Classic Movie Review: Bonnie and Clyde (1967)


Title: Bonnie and Clyde
Release Date: August 13, 1967
Director: Arthur Penn
Production Company: Warner Bros. Pictures
Summary/Review:

I watched Bonnie and Clyde in my younger days, probably around 30+ years ago, and HATED it.  It seemed to me to just be glorified violence and gore.  Add to the fact that over the years Faye Dunaway has become one of my least favorite actors, and you can understand that I had little desire to revisit this movie.  Well, I’m happy to report that I enjoyed Bonnie and Clyde much more on this viewing.

I think the main thing I took away from this movie is that it is not a history lesson but a depiction of American myth.  The over-the-top nature of the film actually accents the mythological aspect of the movie where the real story of Bonnie & Clyde is shadowed by newspaper reports of their fictional exploits.  Dunaway’s Texas accent sounds as fake as her blonde wig, but she does bring a lot of nuance to her performance of Bonnie Parker who is perpetually yearning for more.

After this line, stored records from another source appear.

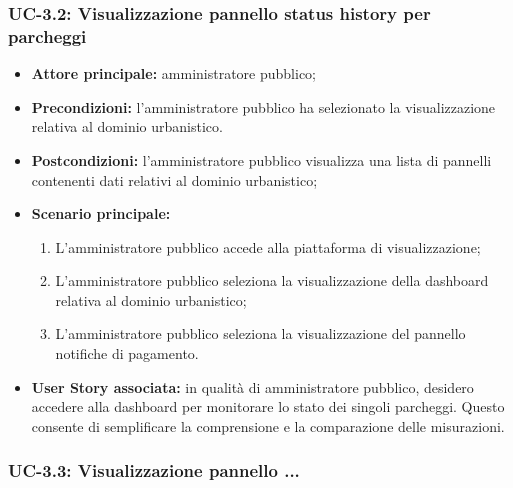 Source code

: \documentclass[8pt]{article}
\begin{document}
\subsubsection*{UC-3.2: Visualizzazione pannello status history per parcheggi}
\begin{itemize}
    \item \textbf{Attore principale:} amministratore pubblico;
    \item \textbf{Precondizioni:} l’amministratore pubblico ha selezionato la visualizzazione
        relativa al dominio urbanistico.
    \item \textbf{Postcondizioni:} l'amministratore pubblico visualizza una lista di pannelli
        contenenti dati relativi al dominio urbanistico;
    \item \textbf{Scenario principale:} 
    \begin{enumerate}
    \item L’amministratore pubblico accede alla piattaforma di visualizzazione;
    \item L’amministratore pubblico seleziona la visualizzazione della dashboard relativa al dominio
        urbanistico;
    \item L’amministratore pubblico seleziona la visualizzazione del pannello notifiche di
        pagamento.
    \end{enumerate}
    \item \textbf{User Story associata:} in qualità di amministratore pubblico, desidero accedere
        alla dashboard per monitorare lo stato dei singoli parcheggi. Questo consente di semplificare la
        comprensione e la comparazione delle misurazioni.
\end{itemize}
\subsubsection*{UC-3.3: Visualizzazione pannello ...}
\end{document}
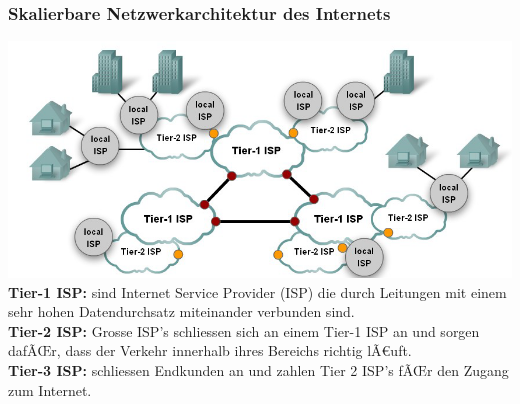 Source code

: \documentclass[a4paper,10pt]{article}
\newcommand{\Bold}[1]{\textbf{#1}} %
\begin{document}
\subsubsection{Skalierbare Netzwerkarchitektur des Internets}
\includegraphics[scale=0.5]{DNet1_Tiers.png}\\
\Bold{Tier-1 ISP:} sind Internet Service Provider (ISP) die durch Leitungen mit einem sehr hohen Datendurchsatz miteinander verbunden sind.\\
\Bold{Tier-2 ISP:} Grosse ISP's schliessen sich an einem Tier-1 ISP an und sorgen dafÃŒr, dass der Verkehr innerhalb ihres Bereichs richtig lÃ€uft.\\
\Bold{Tier-3 ISP:} schliessen Endkunden an und zahlen Tier 2 ISP's fÃŒr den Zugang zum Internet.
\end{document}
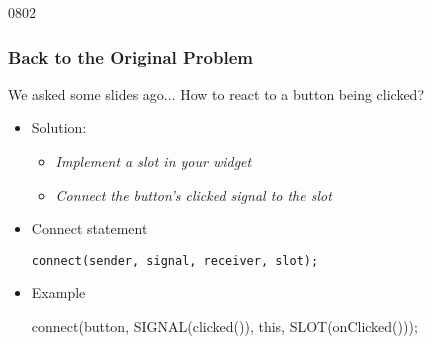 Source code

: \begin{slide}[fragile]{0802}\frametitle{Back to the Original Problem}
  \begin{block}{We asked some slides ago...}
    How to react to a button being clicked?
  \end{block}
\begin{itemize}
\item Solution:
  \begin{itemize}
  \item \emph{Implement a slot in your widget}
  \item \emph{Connect the button's clicked signal to the slot}
  \end{itemize}
\item Connect statement
\begin{lstlisting}
connect(sender, signal, receiver, slot);
\end{lstlisting}

\item Example
\begin{cpp}
connect(button, SIGNAL(clicked()), this, SLOT(onClicked()));
\end{cpp}
\end{itemize}
\end{slide}



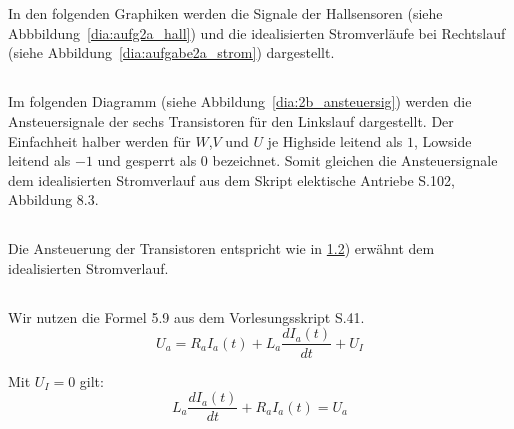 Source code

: %
%
%
%
\chapter{}\label{ex:aufg2}
%
%
\section{}\label{sec:aufg2a}
%
In den folgenden Graphiken werden die Signale der Hallsensoren (siehe Abbbildung~\ref{dia:aufg2a_hall}) und die idealisierten Stromverläufe bei Rechtslauf (siehe Abbildung~\ref{dia:aufgabe2a_strom}) dargestellt.


\newpage
%
%
%
\section{}\label{sec:aufg2b}
%
Im folgenden Diagramm (siehe Abbildung~\ref{dia:2b_ansteuersig}) werden die Ansteuersignale der sechs Transistoren für den Linkslauf dargestellt. Der Einfachheit halber werden für $W$,$V$ und $U$ je Highside leitend als $1$, Lowside leitend als $-1$ und gesperrt als $0$ bezeichnet. Somit gleichen die Ansteuersignale dem idealisierten Stromverlauf aus dem Skript elektische Antriebe S.102, Abbildung 8.3.

%
\section{}\label{sec:aufg2c}
%
Die Ansteuerung der Transistoren entspricht wie in \ref{sec:aufg2b}) erwähnt  dem idealisierten Stromverlauf.

%
\newpage
\section{}\label{sec:aufg2d}
%
Wir nutzen die Formel 5.9 aus dem Vorlesungsskript S.41.
\begin{equation}
	U_a = R_a I_a(t) + L_a \frac{dI_a(t)}{dt} + U_I
	\label{for:formel1}
\end{equation}

Mit $U_I = 0$ gilt:
\begin{equation}
    L_a\frac{dI_a(t)}{dt} + R_a I_a(t) = U_a
	\label{for:formel2}
\end{equation}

For all the scandal this movie caused for being open about sexuality it seems like a good joke that Warren Beaty’s Clyde Barrow is essentially impotent.

One of my favorite scenes in the movie is the film debut of Gene Wilder as a young man briefly abducted by the Barrow Gang.  Wilder shows a wide-eyed excitement in the experience and adds some levity to the film that deliberately shifts it’s tonality.  It’s easy to see how this movie was in many ways a movie more about 1960s counterculture than it was about 1930s bank robbers.  It also shows a lot of influence of French New Wave films, and François Truffaut was even involved early in production.

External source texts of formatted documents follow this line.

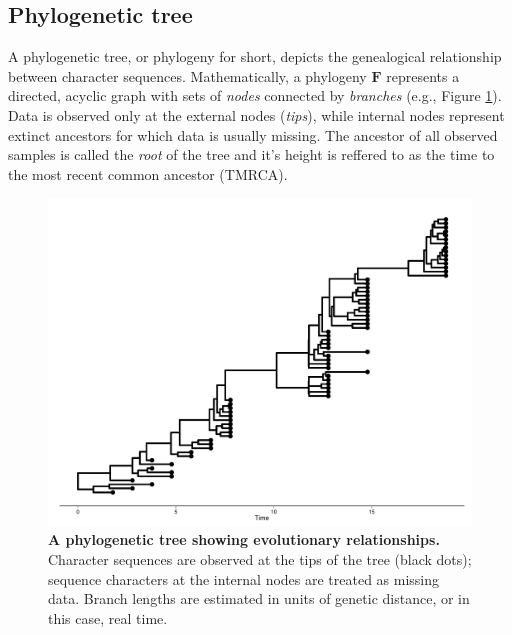 \documentclass[12pt,twoside]{mitthesis}
\theoremstyle{plain}
\theoremstyle{definition}
\theoremstyle{remark}
\begin{document}

\subsection{Phylogenetic tree}

A phylogenetic tree, or phylogeny for short, depicts the genealogical relationship between character sequences.
Mathematically, a phylogeny $\mathbf{F}$ represents a directed, acyclic graph with sets of \emph{nodes} connected by \emph{branches} (e.g., Figure \ref{fig:treeconcept}).
Data is observed only at the external nodes (\emph{tips}), while internal nodes represent extinct ancestors for which data is usually missing.
The ancestor of all observed samples is called the \emph{root} of the tree and it's height is reffered to as the time to the most recent common ancestor (TMRCA).

\begin{figure}[H]
\begin{center}
\includegraphics[scale=0.35]{treeconcept} 
\end{center}
\caption{{ \footnotesize {\bf A phylogenetic tree showing evolutionary relationships.} 
Character sequences are observed at the tips of the tree (black dots); sequence characters at the internal nodes are treated as missing data. 
Branch lengths are estimated in units of genetic distance, or in this case, real time.
}}
\label{fig:treeconcept}
\end{figure}
\end{document}
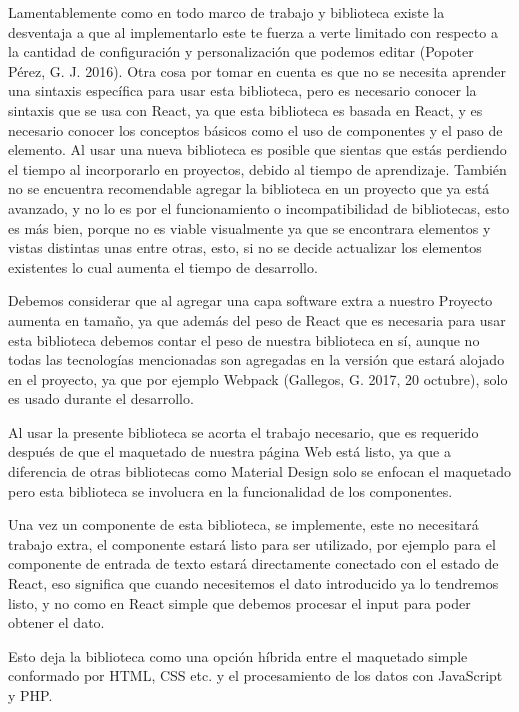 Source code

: Lamentablemente como en todo marco de trabajo y biblioteca existe la desventaja a que al implementarlo este te fuerza a verte limitado con respecto a la cantidad de configuración y personalización que podemos editar \cite{newTech} (Popoter Pérez, G. J. 2016). Otra cosa por tomar en cuenta es que no se necesita aprender una sintaxis específica para usar esta biblioteca, pero es necesario conocer la sintaxis que se usa con React, ya que esta biblioteca es basada en React, y es necesario conocer los conceptos básicos como el uso de componentes y el paso de elemento. Al usar una nueva biblioteca es posible que sientas que estás perdiendo el tiempo al incorporarlo en proyectos, debido al tiempo de aprendizaje. También no se encuentra recomendable agregar la biblioteca en un proyecto que ya está avanzado, y no lo es por el funcionamiento o incompatibilidad de bibliotecas, esto es más bien, porque no es viable visualmente ya que se encontrara elementos y vistas distintas unas entre otras, esto, si no se decide actualizar los elementos existentes lo cual aumenta el tiempo de desarrollo.


Debemos considerar que al agregar una capa software extra a nuestro Proyecto aumenta en tamaño, ya que además del peso de React que es necesaria para usar esta biblioteca debemos contar el peso de nuestra biblioteca en sí, aunque no todas  las tecnologías  mencionadas son agregadas en la versión que estará alojado en el proyecto, ya que por ejemplo Webpack \cite{webPack} (Gallegos, G. 2017, 20 octubre), solo es usado durante el desarrollo.

Al usar la presente biblioteca se acorta el trabajo necesario, que es requerido después de que el maquetado de nuestra página Web está listo, ya que a diferencia de otras bibliotecas  como Material Design solo se enfocan el maquetado pero esta biblioteca se involucra en la funcionalidad de los componentes.

Una vez un componente de esta biblioteca, se implemente,  este no necesitará trabajo extra, el componente estará listo para ser utilizado, por ejemplo para el componente de entrada de texto estará directamente conectado con el estado de React, eso significa que cuando necesitemos el dato introducido ya lo tendremos listo, y no como en React simple que debemos procesar el input para poder obtener el dato.

Esto deja la biblioteca como una opción híbrida entre el maquetado simple conformado por HTML, CSS etc. y el procesamiento de los datos con JavaScript y PHP.

\newpage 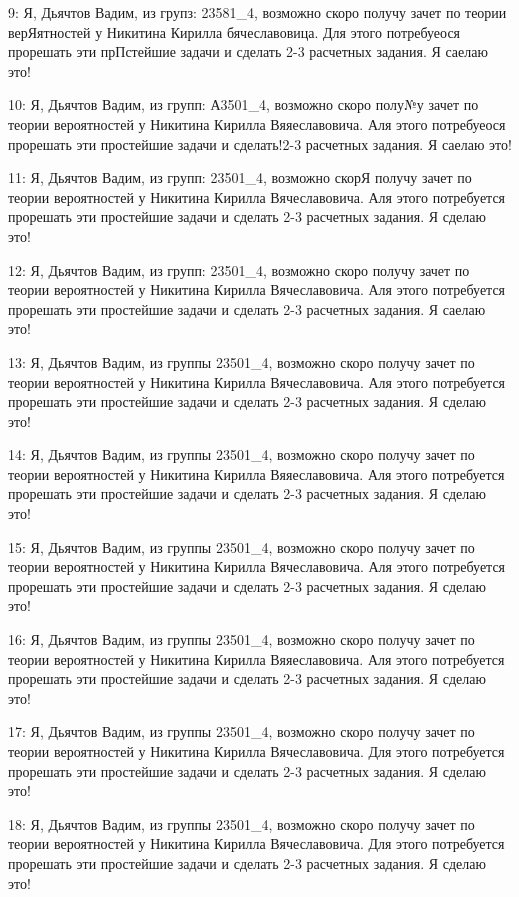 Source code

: {9: Я, Дьячтов Вадим, из групз: 23581\_4, возможно скоро получу зачет по теории верЯятностей у Никитина Кирилла бячеславовица. Для этого потребуеося прорешать эти прПстейшие задачи и сделать 2-3 расчетных задания. Я саелаю это!

10: Я, Дьячтов Вадим, из групп: А3501\_4, возможно скоро полу№у зачет по теории вероятностей у Никитина Кирилла Вяяеславовича. Аля этого потребуеося прорешать эти простейшие задачи и сделать!2-3 расчетных задания. Я саелаю это!

11: Я, Дьячтов Вадим, из групп: 23501\_4, возможно скорЯ получу зачет по теории вероятностей у Никитина Кирилла Вячеславовича. Аля этого потребуется прорешать эти простейшие задачи и сделать 2-3 расчетных задания. Я сделаю это!

12: Я, Дьячтов Вадим, из групп: 23501\_4, возможно скоро получу зачет по теории вероятностей у Никитина Кирилла Вячеславовича. Аля этого потребуется прорешать эти простейшие задачи и сделать 2-3 расчетных задания. Я саелаю это!

13: Я, Дьячтов Вадим, из группы 23501\_4, возможно скоро получу зачет по теории вероятностей у Никитина Кирилла Вячеславовича. Аля этого потребуется прорешать эти простейшие задачи и сделать 2-3 расчетных задания. Я сделаю это!

14: Я, Дьячтов Вадим, из группы 23501\_4, возможно скоро получу зачет по теории вероятностей у Никитина Кирилла Вяяеславовича. Аля этого потребуется прорешать эти простейшие задачи и сделать 2-3 расчетных задания. Я сделаю это!

15: Я, Дьячтов Вадим, из группы 23501\_4, возможно скоро получу зачет по теории вероятностей у Никитина Кирилла Вячеславовича. Аля этого потребуется прорешать эти простейшие задачи и сделать 2-3 расчетных задания. Я сделаю это!

16: Я, Дьячтов Вадим, из группы 23501\_4, возможно скоро получу зачет по теории вероятностей у Никитина Кирилла Вяяеславовича. Аля этого потребуется прорешать эти простейшие задачи и сделать 2-3 расчетных задания. Я сделаю это!

17: Я, Дьячтов Вадим, из группы 23501\_4, возможно скоро получу зачет по теории вероятностей у Никитина Кирилла Вячеславовича. Для этого потребуется прорешать эти простейшие задачи и сделать 2-3 расчетных задания. Я сделаю это!

18: Я, Дьячтов Вадим, из группы 23501\_4, возможно скоро получу зачет по теории вероятностей у Никитина Кирилла Вячеславовича. Для этого потребуется прорешать эти простейшие задачи и сделать 2-3 расчетных задания. Я сделаю это!

}
\vspace{0.5cm}

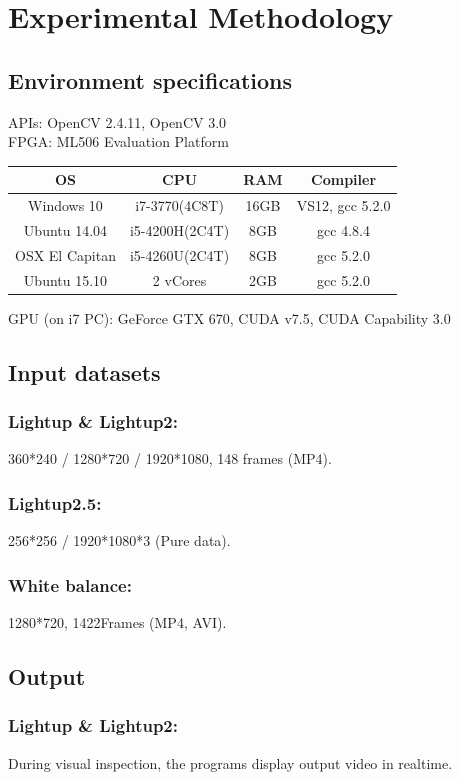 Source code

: \documentclass{acm_proc_article-sp}
\begin{document}
\section{Experimental Methodology}
\subsection{Environment specifications}
APIs: OpenCV 2.4.11, OpenCV 3.0 \\
FPGA: ML506 Evaluation Platform \\
\begin{table}[H]
\centering
\begin{tabular}{|c|c|c|c|} \hline
OS&CPU&RAM&Compiler\\ \hline
Windows 10 & i7-3770(4C8T) & 16GB & VS12, gcc 5.2.0 \\ \hline
Ubuntu 14.04 & i5-4200H(2C4T) & 8GB & gcc 4.8.4 \\ \hline
OSX El Capitan & i5-4260U(2C4T) & 8GB & gcc 5.2.0\\ \hline
Ubuntu 15.10 & 2 vCores & 2GB & gcc 5.2.0 \\ \hline
\end{tabular}
\end{table}
GPU (on i7 PC): GeForce GTX 670, CUDA v7.5, CUDA Capability 3.0
\subsection{Input datasets}
\subsubsection{Lightup \& Lightup2:}
 360*240 / 1280*720 / 1920*1080, 148 frames (MP4). \\
\subsubsection{Lightup2.5:}
 256*256 / 1920*1080*3 (Pure data). \\
\subsubsection{White balance:}
 1280*720, 1422Frames (MP4, AVI). \\

\subsection{Output}
\subsubsection{Lightup \& Lightup2:}
During visual inspection, the programs display output video in realtime.
\end{document}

I still see Bonnie and Clyde as an incredibly gory film, especially for its time, but I no longer see it as glamorizing violence, but as a commentary on glamorizing violence.  It’s a subtle thing but it makes a difference.  Anyhow, I still don’t think of Bonnie and Clyde as one of the greatest films of all time but I have greater respect for what the film was trying to do and the influence it had on Hollywood cinema.